> _Material for this task_
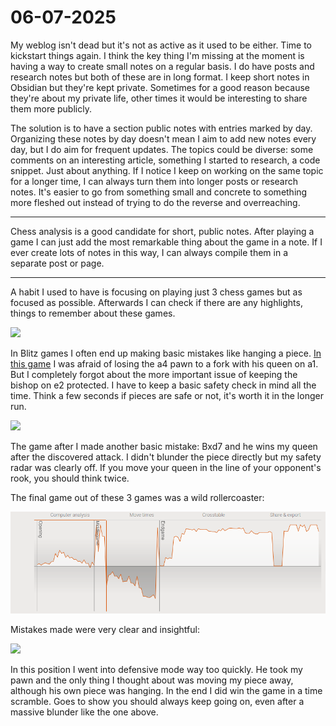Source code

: # 06-07-2025

My weblog isn't dead but it's not as active as it used to be either. Time to kickstart things again. I think the key thing I'm missing at the moment is having a way to create small notes on a regular basis. I do have posts and research notes but both of these are in long format. I keep short notes in Obsidian but they're kept private. Sometimes for a good reason because they're about my private life, other times it would be interesting to share them more publicly.

The solution is to have a section public notes with entries marked by day. Organizing these notes by day doesn't mean I aim to add new notes every day, but I do aim for frequent updates. The topics could be diverse: some comments on an interesting article, something I started to research, a code snippet. Just about anything. If I notice I keep on working on the same topic for a longer time, I can always turn them into longer posts or research notes. It's easier to go from something small and concrete to something more fleshed out instead of trying to do the reverse and overreaching.

---

Chess analysis is a good candidate for short, public notes. After playing a game I can just add the most remarkable thing about the game in a note. If I ever create lots of notes in this way, I can always compile them in a separate post or page.

---

A habit I used to have is focusing on playing just 3 chess games but as focused as possible.
Afterwards I can check if there are any highlights, things to remember about these games.

![](https://lichess1.org/export/fen.gif?fen=r5k1%2F6pn%2F1p1p3p%2Fp1p1q3%2FP1P2R2%2F3P3P%2F2P1B1P1%2F2Q3K1+b+-+-+2+24&color=white&lastMove=d2c1&variant=standard&theme=brown&piece=cburnett)

In Blitz games I often end up making basic mistakes like hanging a piece.
[In this game](https://lichess.org/9RlPi3nO/white#47) I was afraid of losing the a4 pawn to a fork with his queen on a1. But I completely forgot about the more important issue of keeping the bishop on e2 protected.
I have to keep a basic safety check in mind all the time.
Think a few seconds if pieces are safe or not, it's worth it in the longer run.

![](https://lichess1.org/export/fen.gif?fen=1nk2r1r%2Fpppn3p%2F3b2p1%2FPP1pp3%2F7q%2F4P2B%2F1BPP1P2%2FRN1QK2R+w+KQ+-+1+18&color=black&lastMove=g5h4&variant=standard&theme=brown&piece=cburnett)

The game after I made another basic mistake: Bxd7 and he wins my queen after the discovered attack.
I didn't blunder the piece directly but my safety radar was clearly off. If you move your queen in the line of your opponent's rook, you should think twice.

The final game out of these 3 games was a wild rollercoaster:

![](./sIEfEv3C-rollercoaster.png)

Mistakes made were very clear and insightful:

![](https://lichess1.org/export/fen.gif?fen=r3qr1k%2F1p4pp%2Fp1np1p2%2F4nb2%2F7R%2F1BB1Q3%2FPPP3PP%2FRN4K1+b+-+-+1+18&color=white&lastMove=h3e3&variant=standard&theme=brown&piece=cburnett)

In this position I went into defensive mode way too quickly.
He took my pawn and the only thing I thought about was moving my piece away, although his own piece was hanging. In the end I did win the game in a time scramble.
Goes to show you should always keep going on, even after a massive blunder like the one above.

> _What you are asked to do_
When you retype the records, keep every word exactly as written and exclude the pictures.

> _Written reply_
Source code

: # 06-07-2025

My weblog isn't dead but it's not as active as it used to be either. Time to kickstart things again. I think the key thing I'm missing at the moment is having a way to create small notes on a regular basis. I do have posts and research notes but both of these are in long format. I keep short notes in Obsidian but they're kept private. Sometimes for a good reason because they're about my private life, other times it would be interesting to share them more publicly.

The solution is to have a section public notes with entries marked by day. Organizing these notes by day doesn't mean I aim to add new notes every day, but I do aim for frequent updates. The topics could be diverse: some comments on an interesting article, something I started to research, a code snippet. Just about anything. If I notice I keep on working on the same topic for a longer time, I can always turn them into longer posts or research notes. It's easier to go from something small and concrete to something more fleshed out instead of trying to do the reverse and overreaching.

---

Chess analysis is a good candidate for short, public notes. After playing a game I can just add the most remarkable thing about the game in a note. If I ever create lots of notes in this way, I can always compile them in a separate post or page.

---

A habit I used to have is focusing on playing just 3 chess games but as focused as possible.
Afterwards I can check if there are any highlights, things to remember about these games.

![](https://lichess1.org/export/fen.gif?fen=r5k1%2F6pn%2F1p1p3p%2Fp1p1q3%2FP1P2R2%2F3P3P%2F2P1B1P1%2F2Q3K1+b+-+-+2+24&color=white&lastMove=d2c1&variant=standard&theme=brown&piece=cburnett)

In Blitz games I often end up making basic mistakes like hanging a piece.
[In this game](https://lichess.org/9RlPi3nO/white#47) I was afraid of losing the a4 pawn to a fork with his queen on a1. But I completely forgot about the more important issue of keeping the bishop on e2 protected.
I have to keep a basic safety check in mind all the time.
Think a few seconds if pieces are safe or not, it's worth it in the longer run.

![](https://lichess1.org/export/fen.gif?fen=1nk2r1r%2Fpppn3p%2F3b2p1%2FPP1pp3%2F7q%2F4P2B%2F1BPP1P2%2FRN1QK2R+w+KQ+-+1+18&color=black&lastMove=g5h4&variant=standard&theme=brown&piece=cburnett)

The game after I made another basic mistake: Bxd7 and he wins my queen after the discovered attack.
I didn't blunder the piece directly but my safety radar was clearly off. If you move your queen in the line of your opponent's rook, you should think twice.

The final game out of these 3 games was a wild rollercoaster:

![](./sIEfEv3C-rollercoaster.png)

Mistakes made were very clear and insightful:

![](https://lichess1.org/export/fen.gif?fen=r3qr1k%2F1p4pp%2Fp1np1p2%2F4nb2%2F7R%2F1BB1Q3%2FPPP3PP%2FRN4K1+b+-+-+1+18&color=white&lastMove=h3e3&variant=standard&theme=brown&piece=cburnett)

In this position I went into defensive mode way too quickly.
He took my pawn and the only thing I thought about was moving my piece away, although his own piece was hanging. In the end I did win the game in a time scramble.
Goes to show you should always keep going on, even after a massive blunder like the one above.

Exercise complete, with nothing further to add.